Repeat exactly the lines of the entries below from the one with "Alias for ; for backward compatibility." through the one with "As there is", both ends included, and nothing else.

(Plain-text document sources)
#####

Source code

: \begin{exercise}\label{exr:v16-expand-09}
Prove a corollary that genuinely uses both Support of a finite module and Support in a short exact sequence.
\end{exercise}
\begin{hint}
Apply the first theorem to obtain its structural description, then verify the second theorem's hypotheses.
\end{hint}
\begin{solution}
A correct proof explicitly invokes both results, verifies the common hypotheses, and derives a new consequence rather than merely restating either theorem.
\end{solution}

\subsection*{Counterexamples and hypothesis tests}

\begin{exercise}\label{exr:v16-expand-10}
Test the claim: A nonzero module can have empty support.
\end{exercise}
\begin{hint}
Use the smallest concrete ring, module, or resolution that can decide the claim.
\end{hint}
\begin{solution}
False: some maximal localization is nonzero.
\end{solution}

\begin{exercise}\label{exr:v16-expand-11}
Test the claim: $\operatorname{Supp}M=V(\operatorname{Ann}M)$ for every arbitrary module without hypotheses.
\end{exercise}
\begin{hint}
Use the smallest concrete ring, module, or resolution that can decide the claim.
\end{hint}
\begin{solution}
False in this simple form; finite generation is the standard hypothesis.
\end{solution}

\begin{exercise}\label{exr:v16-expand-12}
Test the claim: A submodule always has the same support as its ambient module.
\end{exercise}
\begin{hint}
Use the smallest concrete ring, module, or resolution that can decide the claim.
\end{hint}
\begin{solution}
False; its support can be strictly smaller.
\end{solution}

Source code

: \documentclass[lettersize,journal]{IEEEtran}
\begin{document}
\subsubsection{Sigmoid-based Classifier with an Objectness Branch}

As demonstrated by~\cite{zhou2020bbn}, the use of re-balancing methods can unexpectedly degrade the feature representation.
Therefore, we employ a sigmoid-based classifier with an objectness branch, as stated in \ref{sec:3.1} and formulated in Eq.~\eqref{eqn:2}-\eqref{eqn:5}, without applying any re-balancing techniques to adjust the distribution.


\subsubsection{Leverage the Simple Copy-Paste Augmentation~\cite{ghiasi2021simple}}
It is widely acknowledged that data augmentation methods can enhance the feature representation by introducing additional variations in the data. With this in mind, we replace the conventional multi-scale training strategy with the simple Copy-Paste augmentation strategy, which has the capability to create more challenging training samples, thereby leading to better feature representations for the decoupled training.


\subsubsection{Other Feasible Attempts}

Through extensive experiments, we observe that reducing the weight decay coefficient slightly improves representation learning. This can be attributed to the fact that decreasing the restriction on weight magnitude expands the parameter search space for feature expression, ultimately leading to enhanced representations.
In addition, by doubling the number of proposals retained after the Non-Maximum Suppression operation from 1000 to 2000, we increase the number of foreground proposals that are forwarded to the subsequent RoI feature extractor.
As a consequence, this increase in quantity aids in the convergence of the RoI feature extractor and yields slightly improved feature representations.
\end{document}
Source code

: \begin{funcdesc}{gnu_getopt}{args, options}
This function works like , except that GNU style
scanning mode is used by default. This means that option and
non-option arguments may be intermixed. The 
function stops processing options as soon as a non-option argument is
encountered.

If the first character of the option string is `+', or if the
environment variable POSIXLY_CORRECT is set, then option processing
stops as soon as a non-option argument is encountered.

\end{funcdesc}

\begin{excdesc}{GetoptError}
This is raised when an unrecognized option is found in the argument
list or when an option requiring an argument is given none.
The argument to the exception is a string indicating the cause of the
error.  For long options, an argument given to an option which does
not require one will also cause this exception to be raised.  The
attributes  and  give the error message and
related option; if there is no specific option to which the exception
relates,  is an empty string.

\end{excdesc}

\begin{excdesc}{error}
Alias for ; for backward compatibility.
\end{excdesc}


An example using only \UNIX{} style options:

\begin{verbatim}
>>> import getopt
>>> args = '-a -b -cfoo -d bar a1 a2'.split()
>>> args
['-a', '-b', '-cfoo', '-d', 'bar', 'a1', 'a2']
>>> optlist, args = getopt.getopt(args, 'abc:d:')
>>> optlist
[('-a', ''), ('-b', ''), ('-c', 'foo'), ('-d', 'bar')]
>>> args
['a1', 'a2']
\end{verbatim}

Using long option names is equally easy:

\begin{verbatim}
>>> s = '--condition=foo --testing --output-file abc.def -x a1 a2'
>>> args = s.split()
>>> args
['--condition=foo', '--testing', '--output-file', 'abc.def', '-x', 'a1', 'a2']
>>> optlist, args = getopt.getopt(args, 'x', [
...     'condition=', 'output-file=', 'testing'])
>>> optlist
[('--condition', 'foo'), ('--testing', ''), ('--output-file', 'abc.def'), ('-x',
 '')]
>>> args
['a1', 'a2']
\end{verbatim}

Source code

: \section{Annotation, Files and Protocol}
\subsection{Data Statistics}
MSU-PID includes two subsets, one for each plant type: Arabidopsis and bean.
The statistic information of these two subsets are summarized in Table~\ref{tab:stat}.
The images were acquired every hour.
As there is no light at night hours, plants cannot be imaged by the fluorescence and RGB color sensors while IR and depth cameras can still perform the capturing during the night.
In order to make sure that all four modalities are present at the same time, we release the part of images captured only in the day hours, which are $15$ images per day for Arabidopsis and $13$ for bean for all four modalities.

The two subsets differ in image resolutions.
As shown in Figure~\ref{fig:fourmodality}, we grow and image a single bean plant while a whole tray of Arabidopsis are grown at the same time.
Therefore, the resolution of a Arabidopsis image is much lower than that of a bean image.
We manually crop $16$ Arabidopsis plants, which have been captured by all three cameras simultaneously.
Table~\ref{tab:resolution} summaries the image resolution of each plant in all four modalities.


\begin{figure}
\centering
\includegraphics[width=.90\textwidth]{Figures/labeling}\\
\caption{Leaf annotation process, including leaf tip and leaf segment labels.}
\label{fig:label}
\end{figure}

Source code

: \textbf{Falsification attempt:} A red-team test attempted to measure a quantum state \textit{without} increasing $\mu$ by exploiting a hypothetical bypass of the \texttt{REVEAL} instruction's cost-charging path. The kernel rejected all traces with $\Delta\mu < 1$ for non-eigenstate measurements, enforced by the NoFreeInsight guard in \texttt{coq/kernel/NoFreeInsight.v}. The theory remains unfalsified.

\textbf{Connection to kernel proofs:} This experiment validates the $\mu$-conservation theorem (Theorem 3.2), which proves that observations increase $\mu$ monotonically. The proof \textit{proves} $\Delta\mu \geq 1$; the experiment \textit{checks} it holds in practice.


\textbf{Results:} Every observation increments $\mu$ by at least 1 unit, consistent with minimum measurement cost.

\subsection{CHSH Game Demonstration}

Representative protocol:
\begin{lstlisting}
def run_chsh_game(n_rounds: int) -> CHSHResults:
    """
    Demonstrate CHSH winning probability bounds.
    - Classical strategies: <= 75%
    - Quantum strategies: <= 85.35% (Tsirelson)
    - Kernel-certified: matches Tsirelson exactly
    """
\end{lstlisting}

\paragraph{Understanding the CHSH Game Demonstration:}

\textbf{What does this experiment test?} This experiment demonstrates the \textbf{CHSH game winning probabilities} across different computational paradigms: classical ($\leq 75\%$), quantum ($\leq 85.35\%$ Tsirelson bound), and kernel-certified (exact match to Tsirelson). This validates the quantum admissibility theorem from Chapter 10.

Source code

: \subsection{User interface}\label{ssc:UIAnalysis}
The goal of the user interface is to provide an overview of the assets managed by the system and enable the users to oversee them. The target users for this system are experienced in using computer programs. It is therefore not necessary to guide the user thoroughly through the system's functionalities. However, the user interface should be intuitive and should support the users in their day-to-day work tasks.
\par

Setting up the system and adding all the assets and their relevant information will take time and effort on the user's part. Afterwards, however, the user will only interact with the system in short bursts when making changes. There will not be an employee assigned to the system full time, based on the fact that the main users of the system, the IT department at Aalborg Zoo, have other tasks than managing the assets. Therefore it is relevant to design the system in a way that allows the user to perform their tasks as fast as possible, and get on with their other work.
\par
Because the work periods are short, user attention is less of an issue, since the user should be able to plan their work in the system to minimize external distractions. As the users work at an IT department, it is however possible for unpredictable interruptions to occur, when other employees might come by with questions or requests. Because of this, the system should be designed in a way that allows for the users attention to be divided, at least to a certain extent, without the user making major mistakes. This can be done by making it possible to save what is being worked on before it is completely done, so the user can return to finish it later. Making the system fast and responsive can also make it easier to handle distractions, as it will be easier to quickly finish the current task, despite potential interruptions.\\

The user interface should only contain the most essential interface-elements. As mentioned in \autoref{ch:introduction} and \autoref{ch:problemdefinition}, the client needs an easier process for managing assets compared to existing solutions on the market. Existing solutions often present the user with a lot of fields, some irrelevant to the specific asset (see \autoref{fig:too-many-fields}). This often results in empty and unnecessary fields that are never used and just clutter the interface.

#####

**Output for this exercise**
Alias for ; for backward compatibility.
\end{excdesc}


An example using only \UNIX{} style options:

\begin{verbatim}
>>> import getopt
>>> args = '-a -b -cfoo -d bar a1 a2'.split()
>>> args
['-a', '-b', '-cfoo', '-d', 'bar', 'a1', 'a2']
>>> optlist, args = getopt.getopt(args, 'abc:d:')
>>> optlist
[('-a', ''), ('-b', ''), ('-c', 'foo'), ('-d', 'bar')]
>>> args
['a1', 'a2']
\end{verbatim}

Using long option names is equally easy:

\begin{verbatim}
>>> s = '--condition=foo --testing --output-file abc.def -x a1 a2'
>>> args = s.split()
>>> args
['--condition=foo', '--testing', '--output-file', 'abc.def', '-x', 'a1', 'a2']
>>> optlist, args = getopt.getopt(args, 'x', [
...     'condition=', 'output-file=', 'testing'])
>>> optlist
[('--condition', 'foo'), ('--testing', ''), ('--output-file', 'abc.def'), ('-x',
 '')]
>>> args
['a1', 'a2']
\end{verbatim}

Source code

: \section{Annotation, Files and Protocol}
\subsection{Data Statistics}
MSU-PID includes two subsets, one for each plant type: Arabidopsis and bean.
The statistic information of these two subsets are summarized in Table~\ref{tab:stat}.
The images were acquired every hour.
As there is no light at night hours, plants cannot be imaged by the fluorescence and RGB color sensors while IR and depth cameras can still perform the capturing during the night.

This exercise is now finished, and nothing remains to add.